*TASK DIRECTIONS*
Would you transcribe the line that holds "throughout the course." and all the lines below it, through the final one, exactly and with nothing else?
---- ENTRIES SHOWN
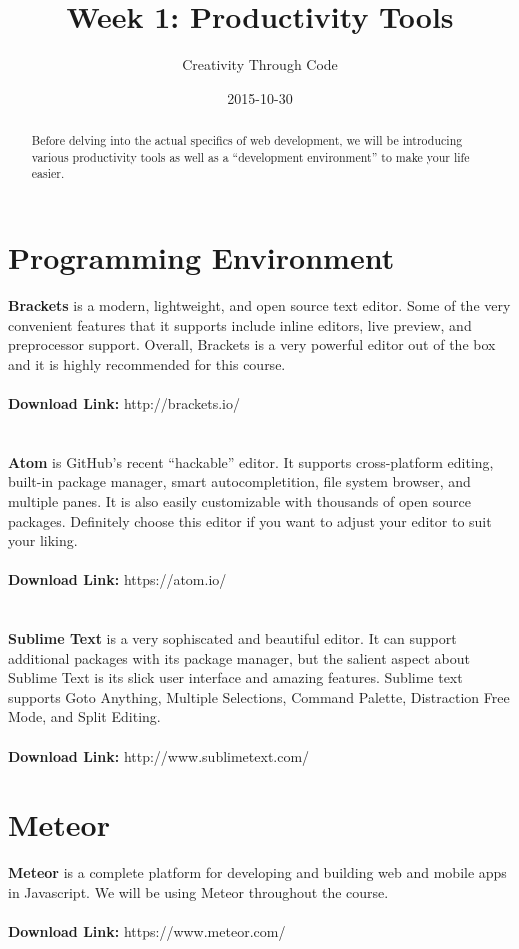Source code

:\documentclass[11pt, letterpaper]{article}
\title{Week 1: Productivity Tools}
\date{2015-10-30}
\author{Creativity Through Code}
\begin{document}
	\maketitle
	\newpage
	\begin{abstract}
		Before delving into the actual specifics of web development, we will be introducing various productivity tools as well as a “development environment” to make your life easier.
	\end{abstract}
	\section{Programming Environment}
		\textbf{Brackets} is a modern, lightweight, and open source text editor. Some of the very convenient features that it supports include inline editors, live preview, and preprocessor support. Overall, Brackets is a very powerful editor out of the box and it is highly recommended for this course.
		\\\\
		\textbf{Download Link:} http://brackets.io/
		\\\\\\
		\textbf{Atom} is GitHub's recent ``hackable'' editor. It supports cross-platform editing, built-in package manager, smart autocompletition, file system browser, and multiple panes. It is also easily customizable with thousands of open source packages. Definitely choose this editor if you want to adjust your editor to suit your liking.
		\\\\
		\textbf{Download Link:} https://atom.io/
		\\\\\\
		\textbf{Sublime Text} is a very sophiscated and beautiful editor. It can support additional packages with its package manager, but the salient aspect about Sublime Text is its slick user interface and amazing features. Sublime text supports Goto Anything, Multiple Selections, Command Palette, Distraction Free Mode, and Split Editing.
		\\\\
		\textbf{Download Link:} http://www.sublimetext.com/ 
	\section{Meteor}
		\textbf{Meteor} is a complete platform for developing and building web and mobile apps in Javascript. We will be using Meteor throughout the course.
		\\\\
		\textbf{Download Link:} https://www.meteor.com/
\end{document}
--------
*SOLUTION TO THE PROBLEM*
		\textbf{Meteor} is a complete platform for developing and building web and mobile apps in Javascript. We will be using Meteor throughout the course.
		\\\\
		\textbf{Download Link:} https://www.meteor.com/
\end{document}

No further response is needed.